EXERCISE PROMPT: Although the records contain pictures, the copy must not; reproduce everything else in them exactly.
··········
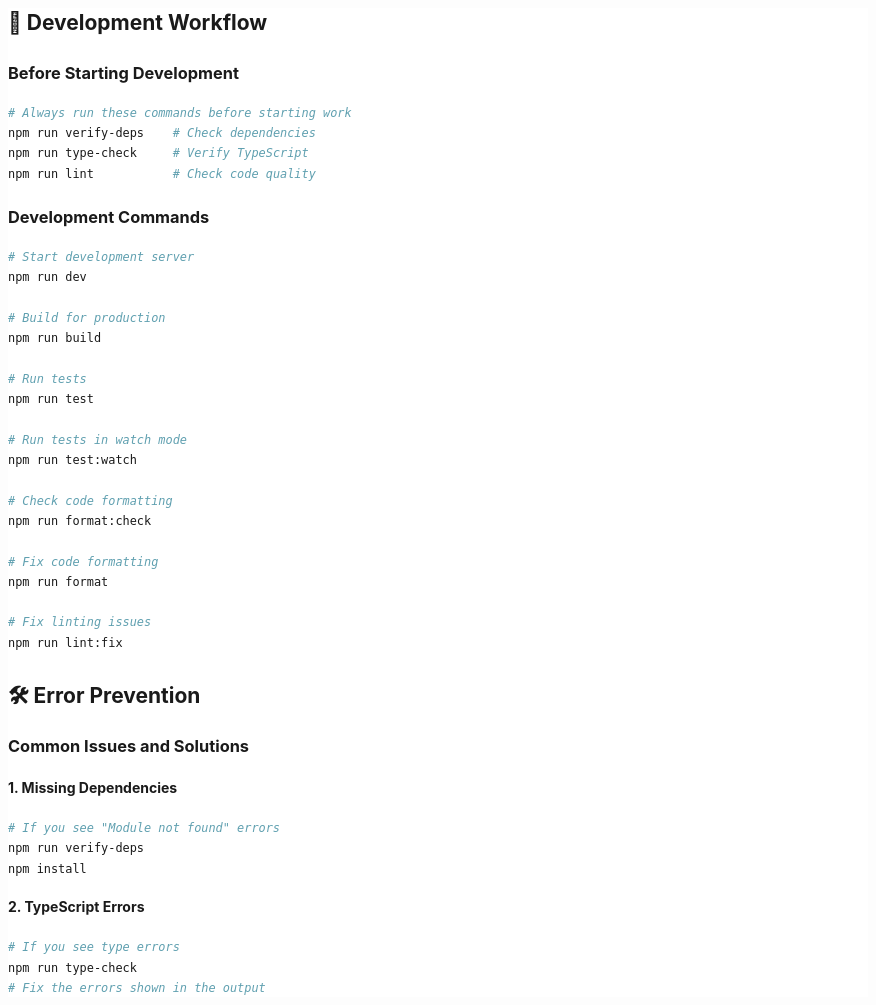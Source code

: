 ## 🔧 Development Workflow

### Before Starting Development

```bash
# Always run these commands before starting work
npm run verify-deps    # Check dependencies
npm run type-check     # Verify TypeScript
npm run lint           # Check code quality
```

### Development Commands

```bash
# Start development server
npm run dev

# Build for production
npm run build

# Run tests
npm run test

# Run tests in watch mode
npm run test:watch

# Check code formatting
npm run format:check

# Fix code formatting
npm run format

# Fix linting issues
npm run lint:fix
```

## 🛠️ Error Prevention

### Common Issues and Solutions

#### 1. Missing Dependencies
```bash
# If you see "Module not found" errors
npm run verify-deps
npm install
```

#### 2. TypeScript Errors
```bash
# If you see type errors
npm run type-check
# Fix the errors shown in the output
```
··········
SOLVED EXERCISE:
Source code

: ## 🔧 Development Workflow

### Before Starting Development

```bash
# Always run these commands before starting work
npm run verify-deps    # Check dependencies
npm run type-check     # Verify TypeScript
npm run lint           # Check code quality
```

### Development Commands

```bash
# Start development server
npm run dev

# Build for production
npm run build

# Run tests
npm run test

# Run tests in watch mode
npm run test:watch

# Check code formatting
npm run format:check

# Fix code formatting
npm run format

# Fix linting issues
npm run lint:fix
```

## 🛠️ Error Prevention

### Common Issues and Solutions

#### 1. Missing Dependencies
```bash
# If you see "Module not found" errors
npm run verify-deps
npm install
```

#### 2. TypeScript Errors
```bash
# If you see type errors
npm run type-check
# Fix the errors shown in the output
```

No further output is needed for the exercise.